It is safe to say that Joe Moran, professor of English and cultural history at Liverpool John Moores University, is a writer born and true.

Although he doesn’t take much care of the rest of his body, he tells us in his new book, First You Write a Sentence: The Elements of Reading, Writing…and Life (Viking), he does “look after the parts of it I need to write. I stretch and squeeze my fingers, giving them miniature gym workouts, so I don’t injure them from repetitive strain.
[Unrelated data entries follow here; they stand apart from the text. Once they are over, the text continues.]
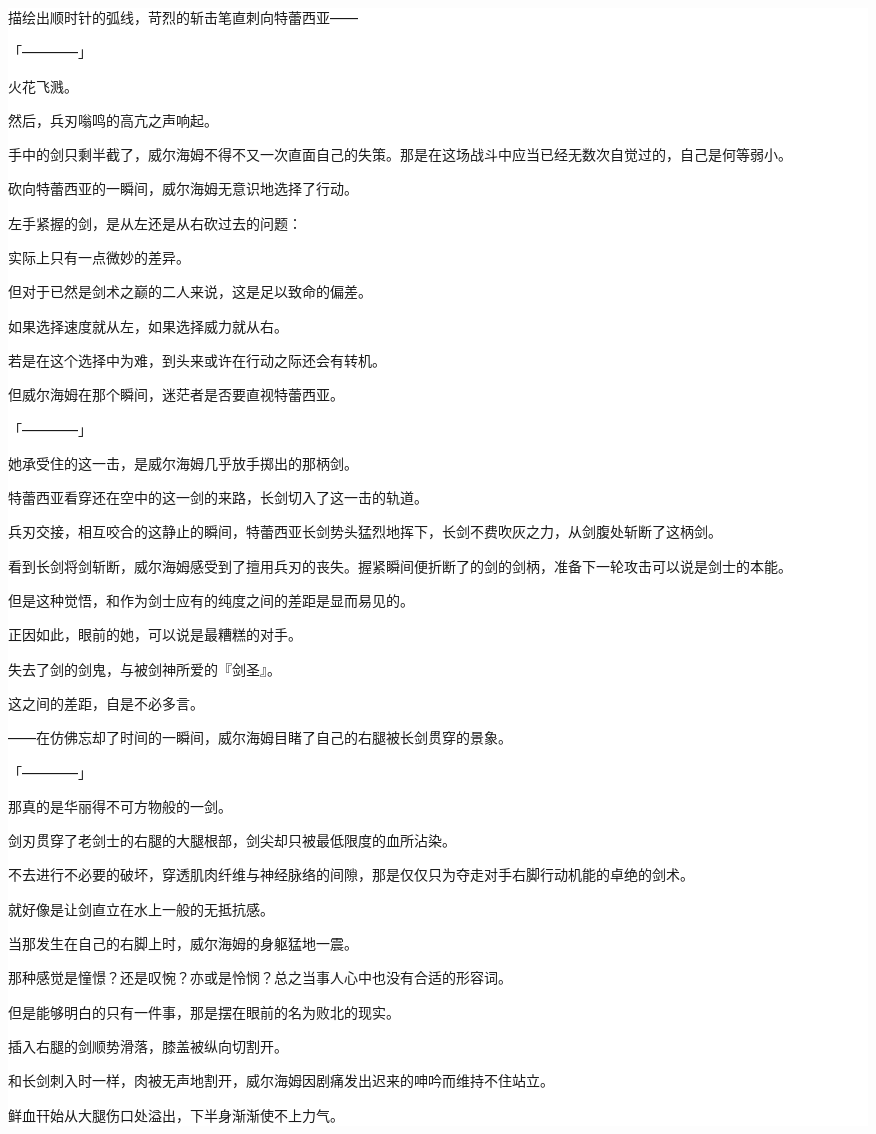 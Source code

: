 描绘出顺时针的弧线，苛烈的斩击笔直刺向特蕾西亚——

「————」

火花飞溅。

然后，兵刃嗡鸣的高亢之声响起。

手中的剑只剩半截了，威尔海姆不得不又一次直面自己的失策。那是在这场战斗中应当已经无数次自觉过的，自己是何等弱小。

砍向特蕾西亚的一瞬间，威尔海姆无意识地选择了行动。

左手紧握的剑，是从左还是从右砍过去的问题：

实际上只有一点微妙的差异。

但对于已然是剑术之巅的二人来说，这是足以致命的偏差。

如果选择速度就从左，如果选择威力就从右。

若是在这个选择中为难，到头来或许在行动之际还会有转机。

但威尔海姆在那个瞬间，迷茫者是否要直视特蕾西亚。

「————」

她承受住的这一击，是威尔海姆几乎放手掷出的那柄剑。

特蕾西亚看穿还在空中的这一剑的来路，长剑切入了这一击的轨道。

兵刃交接，相互咬合的这静止的瞬间，特蕾西亚长剑势头猛烈地挥下，长剑不费吹灰之力，从剑腹处斩断了这柄剑。

看到长剑将剑斩断，威尔海姆感受到了擅用兵刃的丧失。握紧瞬间便折断了的剑的剑柄，准备下一轮攻击可以说是剑士的本能。

但是这种觉悟，和作为剑士应有的纯度之间的差距是显而易见的。

正因如此，眼前的她，可以说是最糟糕的对手。

失去了剑的剑鬼，与被剑神所爱的『剑圣』。

这之间的差距，自是不必多言。

——在仿佛忘却了时间的一瞬间，威尔海姆目睹了自己的右腿被长剑贯穿的景象。

「————」

那真的是华丽得不可方物般的一剑。

剑刃贯穿了老剑士的右腿的大腿根部，剑尖却只被最低限度的血所沾染。

不去进行不必要的破坏，穿透肌肉纤维与神经脉络的间隙，那是仅仅只为夺走对手右脚行动机能的卓绝的剑术。

就好像是让剑直立在水上一般的无抵抗感。

当那发生在自己的右脚上时，威尔海姆的身躯猛地一震。

那种感觉是憧憬？还是叹惋？亦或是怜悯？总之当事人心中也没有合适的形容词。

但是能够明白的只有一件事，那是摆在眼前的名为败北的现实。

插入右腿的剑顺势滑落，膝盖被纵向切割开。

和长剑刺入时一样，肉被无声地割开，威尔海姆因剧痛发出迟来的呻吟而维持不住站立。

鲜血幵始从大腿伤口处溢出，下半身渐渐使不上力气。
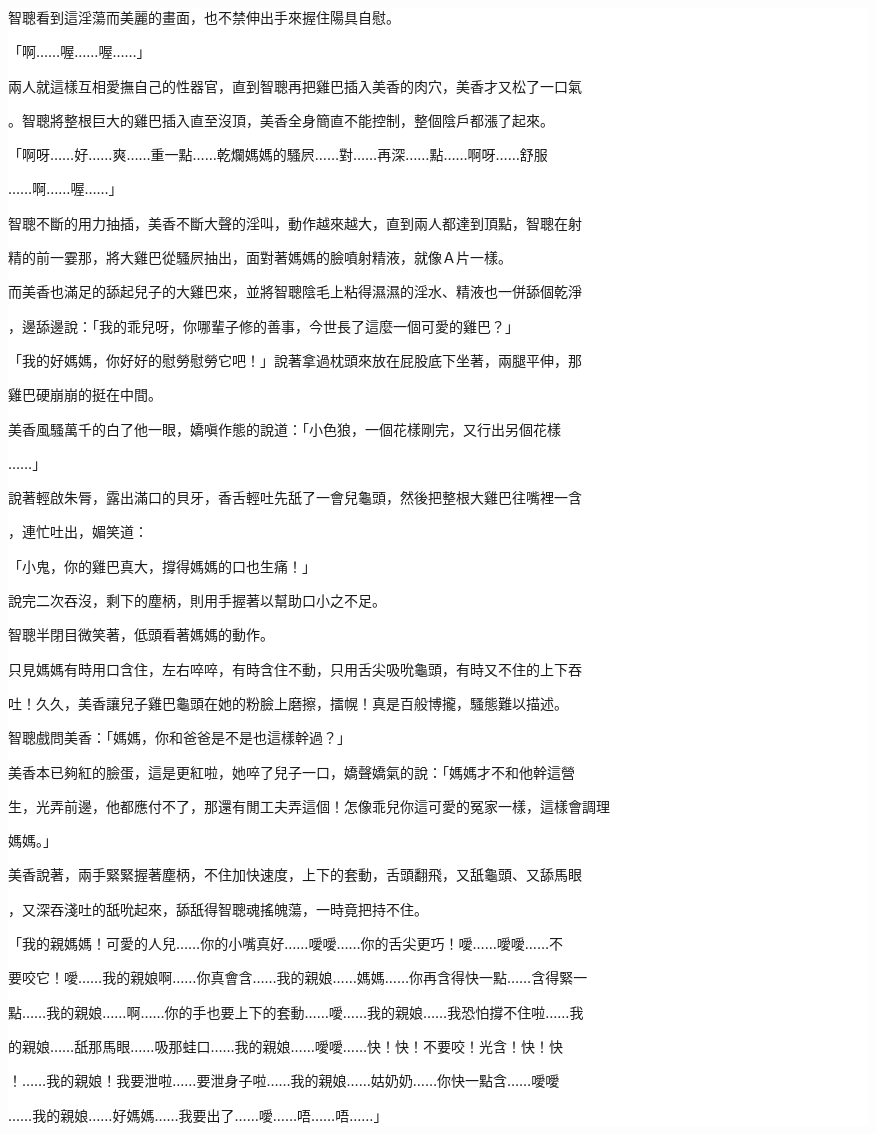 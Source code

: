 智聰看到這淫蕩而美麗的畫面，也不禁伸出手來握住陽具自慰。

「啊……喔……喔……」

兩人就這樣互相愛撫自己的性器官，直到智聰再把雞巴插入美香的肉穴，美香才又松了一口氣

。智聰將整根巨大的雞巴插入直至沒頂，美香全身簡直不能控制，整個陰戶都漲了起來。

「啊呀……好……爽……重一點……乾爛媽媽的騷屄……對……再深……點……啊呀……舒服

……啊……喔……」

智聰不斷的用力抽插，美香不斷大聲的淫叫，動作越來越大，直到兩人都達到頂點，智聰在射

精的前一霎那，將大雞巴從騷屄抽出，面對著媽媽的臉噴射精液，就像Ａ片一樣。

而美香也滿足的舔起兒子的大雞巴來，並將智聰陰毛上粘得濕濕的淫水、精液也一併舔個乾淨

，邊舔邊說：「我的乖兒呀，你哪輩子修的善事，今世長了這麼一個可愛的雞巴？」

「我的好媽媽，你好好的慰勞慰勞它吧！」說著拿過枕頭來放在屁股底下坐著，兩腿平伸，那

雞巴硬崩崩的挺在中間。

美香風騷萬千的白了他一眼，嬌嗔作態的說道：「小色狼，一個花樣剛完，又行出另個花樣

……」

說著輕啟朱脣，露出滿口的貝牙，香舌輕吐先舐了一會兒龜頭，然後把整根大雞巴往嘴裡一含

，連忙吐出，媚笑道：

「小鬼，你的雞巴真大，撐得媽媽的口也生痛！」

說完二次吞沒，剩下的塵柄，則用手握著以幫助口小之不足。

智聰半閉目微笑著，低頭看著媽媽的動作。

只見媽媽有時用口含住，左右啐啐，有時含住不動，只用舌尖吸吮龜頭，有時又不住的上下吞

吐！久久，美香讓兒子雞巴龜頭在她的粉臉上磨擦，擂幌！真是百般博攏，騷態難以描述。

智聰戲問美香：「媽媽，你和爸爸是不是也這樣幹過？」

美香本已夠紅的臉蛋，這是更紅啦，她啐了兒子一口，嬌聲嬌氣的說：「媽媽才不和他幹這營

生，光弄前邊，他都應付不了，那還有閒工夫弄這個！怎像乖兒你這可愛的冤家一樣，這樣會調理

媽媽。」

美香說著，兩手緊緊握著塵柄，不住加快速度，上下的套動，舌頭翻飛，又舐龜頭、又舔馬眼

，又深吞淺吐的舐吮起來，舔舐得智聰魂搖魄蕩，一時竟把持不住。

「我的親媽媽！可愛的人兒……你的小嘴真好……噯噯……你的舌尖更巧！噯……噯噯……不

要咬它！噯……我的親娘啊……你真會含……我的親娘……媽媽……你再含得快一點……含得緊一

點……我的親娘……啊……你的手也要上下的套動……噯……我的親娘……我恐怕撐不住啦……我

的親娘……舐那馬眼……吸那蛙口……我的親娘……噯噯……快！快！不要咬！光含！快！快

！……我的親娘！我要泄啦……要泄身子啦……我的親娘……姑奶奶……你快一點含……噯噯

……我的親娘……好媽媽……我要出了……噯……唔……唔……」
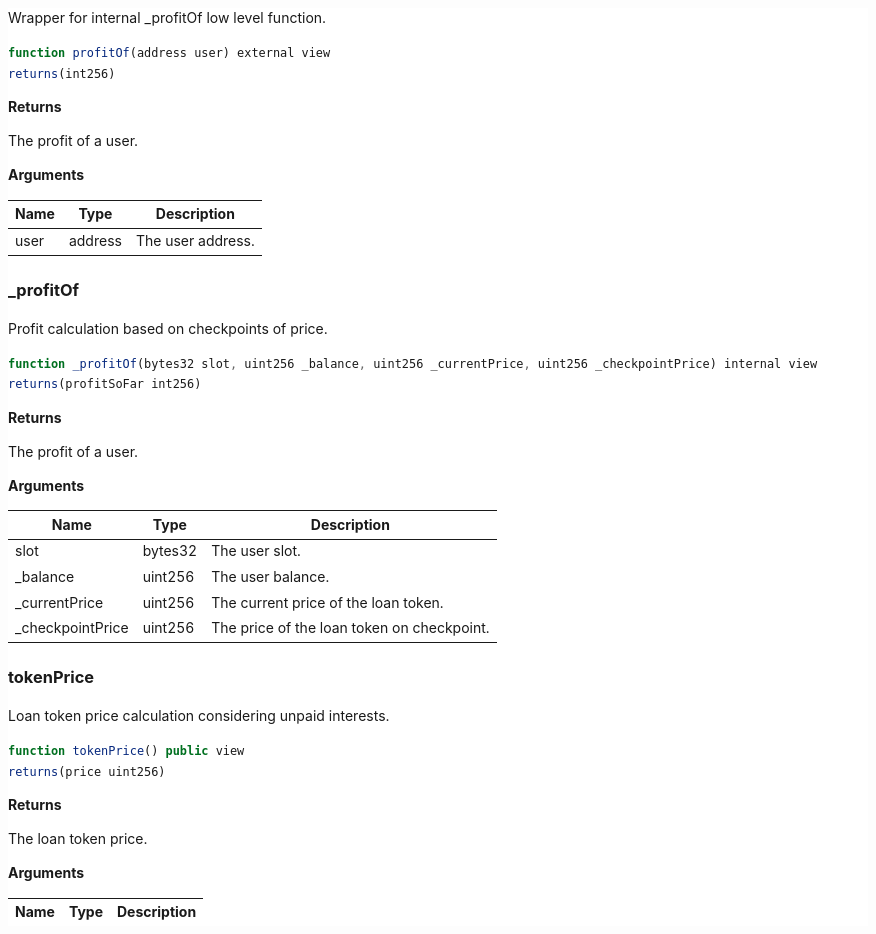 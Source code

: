 Wrapper for internal \_profitOf low level function.

```js
function profitOf(address user) external view
returns(int256)
```

**Returns**

The profit of a user.

**Arguments**

| Name | Type    | Description       |
| ---- | ------- | ----------------- |
| user | address | The user address. |

### \_profitOf

Profit calculation based on checkpoints of price.

```js
function _profitOf(bytes32 slot, uint256 _balance, uint256 _currentPrice, uint256 _checkpointPrice) internal view
returns(profitSoFar int256)
```

**Returns**

The profit of a user.

**Arguments**

| Name              | Type    | Description                                |
| ----------------- | ------- | ------------------------------------------ |
| slot              | bytes32 | The user slot.                             |
| \_balance         | uint256 | The user balance.                          |
| \_currentPrice    | uint256 | The current price of the loan token.       |
| \_checkpointPrice | uint256 | The price of the loan token on checkpoint. |

### tokenPrice

Loan token price calculation considering unpaid interests.

```js
function tokenPrice() public view
returns(price uint256)
```

**Returns**

The loan token price.

**Arguments**

| Name | Type | Description |
| ---- | ---- | ----------- |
My right shoulder and arm get stiff – an industrial injury I have heard called ‘mouse arm’ – and so I knead them with a knobbly self-massage stick…If I ever trip over a loose paving stone, I must remember (being left-handed) to break my fall with my right arm…writing sentences is how I live, not merely exist.”

While reluctant to be too prescriptive, Moran has set out to produce what he calls a “style guide by stealth” and “a love letter to the sentence”, based on the premise that “the whole point of a sentence is that it gives us a voice – one as unique and inimitable, we hope, as our actual voices”. Very little academic writing, of course, is so lovingly crafted or aspires to such high ideals.

Moran has already distilled some key points into an earlier feature article in Times Higher Education (“Limber up your write brain”, 4 October), yet it seemed worthwhile to flag up a few more.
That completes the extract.